Alice walks into the store where she works. Like she does every morning, she turns on the lights and fires up the computer stations before putting her small brown-bagged lunch in the office fridge.
If anyone had been paying attention, they might have noticed that Alice’s lunch is small—more of a snack. They may have noticed that Alice lingers at the candy jar left for visitors and helps herself to a few pieces. Someone who was looking might have pointed out that Alice has worn the same winter coat for three years and has never gone out with other co-workers for drinks or out for dinner, even though everyone else at the office pitches in for a meal every Friday.
But no one looks.
Before the first customers begin to trickle in, Alice has already put in an hour of work. She has a smile for everyone and at the end of the day she carefully folds the brown paper bag from her lunch and walks back to the bus stop.
ALICE works at many businesses across the nation. ALICE can be any gender and exists across all ages. She (or he) has to make some tough choices each month: Do I pay for rent or my medication? Do I pay for electricity or the eyeglasses I need for work? Should I get a short-term loan or try living on one meal a day again?
ALICE (Asset Limited, Income Constrained, Employed) refers to millions of working Americans who work, in many cases, full-time jobs but can’t afford to make it to their next paycheck and can’t pay for necessities. ALICEs make up some of the 70 million Americans who live paycheck to paycheck.
Businesses do some serious number crunching to come up with competitive wages to pay employees. They consider local costs, state regulations, business profits, competitiveness, and other factors. In many cases, small business owners can only pay so much to stay competitive.
And the very idea of a “fair wage” is hard to nail down. A fair wage for a single person is not the same as the wage for someone supporting family members. A fair wage looks very different for someone who is healthy than for someone struggling with a pile of medical bills. Unexpected events such as divorce, illness, a sudden increase in local rental costs, can all wreak havoc with what was once “enough.” In many cases, employers set wages without knowing all the details that go into individual employee’s lives. And so ALICEs are created.

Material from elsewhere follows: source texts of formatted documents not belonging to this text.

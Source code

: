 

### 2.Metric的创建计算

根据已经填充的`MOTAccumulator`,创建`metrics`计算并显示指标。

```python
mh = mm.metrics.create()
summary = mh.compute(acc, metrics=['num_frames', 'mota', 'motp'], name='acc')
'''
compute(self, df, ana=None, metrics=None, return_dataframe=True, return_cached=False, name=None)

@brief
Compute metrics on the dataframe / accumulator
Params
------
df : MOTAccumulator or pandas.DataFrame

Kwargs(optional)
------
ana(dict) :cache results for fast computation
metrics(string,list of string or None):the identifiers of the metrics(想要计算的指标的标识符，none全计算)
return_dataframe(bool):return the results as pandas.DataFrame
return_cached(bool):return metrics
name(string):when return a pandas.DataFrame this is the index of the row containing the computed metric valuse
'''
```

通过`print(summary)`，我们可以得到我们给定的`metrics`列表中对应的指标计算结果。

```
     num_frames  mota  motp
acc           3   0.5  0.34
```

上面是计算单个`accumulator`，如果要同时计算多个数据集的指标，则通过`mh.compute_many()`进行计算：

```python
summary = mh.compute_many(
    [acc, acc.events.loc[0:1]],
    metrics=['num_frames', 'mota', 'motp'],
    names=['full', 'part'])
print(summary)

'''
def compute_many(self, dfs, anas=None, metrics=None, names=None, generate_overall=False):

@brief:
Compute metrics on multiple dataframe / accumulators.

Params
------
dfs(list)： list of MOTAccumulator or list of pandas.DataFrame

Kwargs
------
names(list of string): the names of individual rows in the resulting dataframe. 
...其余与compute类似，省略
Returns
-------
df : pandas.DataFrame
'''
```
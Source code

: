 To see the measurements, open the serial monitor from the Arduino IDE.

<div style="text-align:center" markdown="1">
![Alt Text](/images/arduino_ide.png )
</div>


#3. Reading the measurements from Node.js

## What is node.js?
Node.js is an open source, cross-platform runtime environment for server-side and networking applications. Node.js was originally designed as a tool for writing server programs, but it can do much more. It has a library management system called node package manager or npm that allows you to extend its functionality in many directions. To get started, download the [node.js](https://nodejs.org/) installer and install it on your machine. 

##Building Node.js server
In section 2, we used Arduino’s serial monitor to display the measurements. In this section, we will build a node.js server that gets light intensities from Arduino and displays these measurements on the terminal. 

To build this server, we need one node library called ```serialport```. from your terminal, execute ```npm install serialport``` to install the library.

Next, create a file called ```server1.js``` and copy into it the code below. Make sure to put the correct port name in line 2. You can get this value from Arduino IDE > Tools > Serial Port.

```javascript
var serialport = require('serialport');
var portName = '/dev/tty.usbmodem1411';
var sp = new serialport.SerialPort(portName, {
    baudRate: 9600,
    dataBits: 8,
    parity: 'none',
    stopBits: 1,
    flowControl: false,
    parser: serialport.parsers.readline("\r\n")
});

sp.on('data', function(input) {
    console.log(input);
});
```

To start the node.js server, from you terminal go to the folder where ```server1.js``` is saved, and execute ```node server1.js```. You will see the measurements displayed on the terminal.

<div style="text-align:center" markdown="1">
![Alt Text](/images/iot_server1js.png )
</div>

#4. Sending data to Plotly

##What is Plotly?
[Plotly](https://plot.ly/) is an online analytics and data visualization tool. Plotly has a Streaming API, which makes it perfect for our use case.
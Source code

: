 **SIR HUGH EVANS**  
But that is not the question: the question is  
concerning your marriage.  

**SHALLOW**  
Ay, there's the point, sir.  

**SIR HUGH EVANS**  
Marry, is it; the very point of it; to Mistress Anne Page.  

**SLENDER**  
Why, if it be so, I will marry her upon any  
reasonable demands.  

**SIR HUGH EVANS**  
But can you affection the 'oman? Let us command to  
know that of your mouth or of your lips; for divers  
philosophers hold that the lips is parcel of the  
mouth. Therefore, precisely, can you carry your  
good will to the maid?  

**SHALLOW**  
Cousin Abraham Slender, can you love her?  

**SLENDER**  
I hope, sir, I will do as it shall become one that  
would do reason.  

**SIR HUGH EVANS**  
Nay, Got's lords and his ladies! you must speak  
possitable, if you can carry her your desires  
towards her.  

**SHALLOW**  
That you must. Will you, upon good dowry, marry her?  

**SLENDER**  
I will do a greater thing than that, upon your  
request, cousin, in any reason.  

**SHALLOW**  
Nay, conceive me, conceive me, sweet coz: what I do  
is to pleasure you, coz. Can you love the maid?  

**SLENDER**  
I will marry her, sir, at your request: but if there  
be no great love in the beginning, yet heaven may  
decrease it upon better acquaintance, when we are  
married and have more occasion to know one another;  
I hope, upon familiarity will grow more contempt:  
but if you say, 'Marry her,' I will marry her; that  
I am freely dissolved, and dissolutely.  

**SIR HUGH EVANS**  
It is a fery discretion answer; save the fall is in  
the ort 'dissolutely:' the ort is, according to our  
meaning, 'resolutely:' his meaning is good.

Few employees offer up details of their financial lives and few employers ask. ALICE individuals are everywhere and they often have few choices. Without assets to sell or borrow against, without other means of making money, and with their days filled with work, they can feel trapped. Often, they are teetering quietly on the brink.
If you’re an employer and saw one of your workers drowning, you’d throw them a life preserver. The trouble is it’s often impossible to tell which of your employees are barely above water—or even slipping under.
This is why more companies are turning to the PayActiv benefit. This benefit allows workers to access their wages before payday for a flat fee of $5 per payday period. This simple and cost-effective solution lets your workers afford food and rent and even use PayActiv financial literacy resources. Users can use the app to pay bills or order from Amazon or order an Uber, helping them avoid credit card debt.
Most of all, the PayActiv benefit helps restore ALICE’s dignity. There’s no need for employees to explain their financial struggles if they’re not ready. They don’t need to ask for money they have already earned. If they ever need it, their earned dollars are as close as the app in their pocket.
The reality is you never quite know what’s behind a team member’s smiling face. Few companies make financial discussions part of the status quo and even the most caring workplaces may have workers who are too ashamed about coming forward. The PayActiv benefit resolves the issues of pay advance requests for HR and payroll. Payday doesn’t change but ALICE is freed of the stress of waiting for pay to handle her bills, he or she can walk taller strolling into work.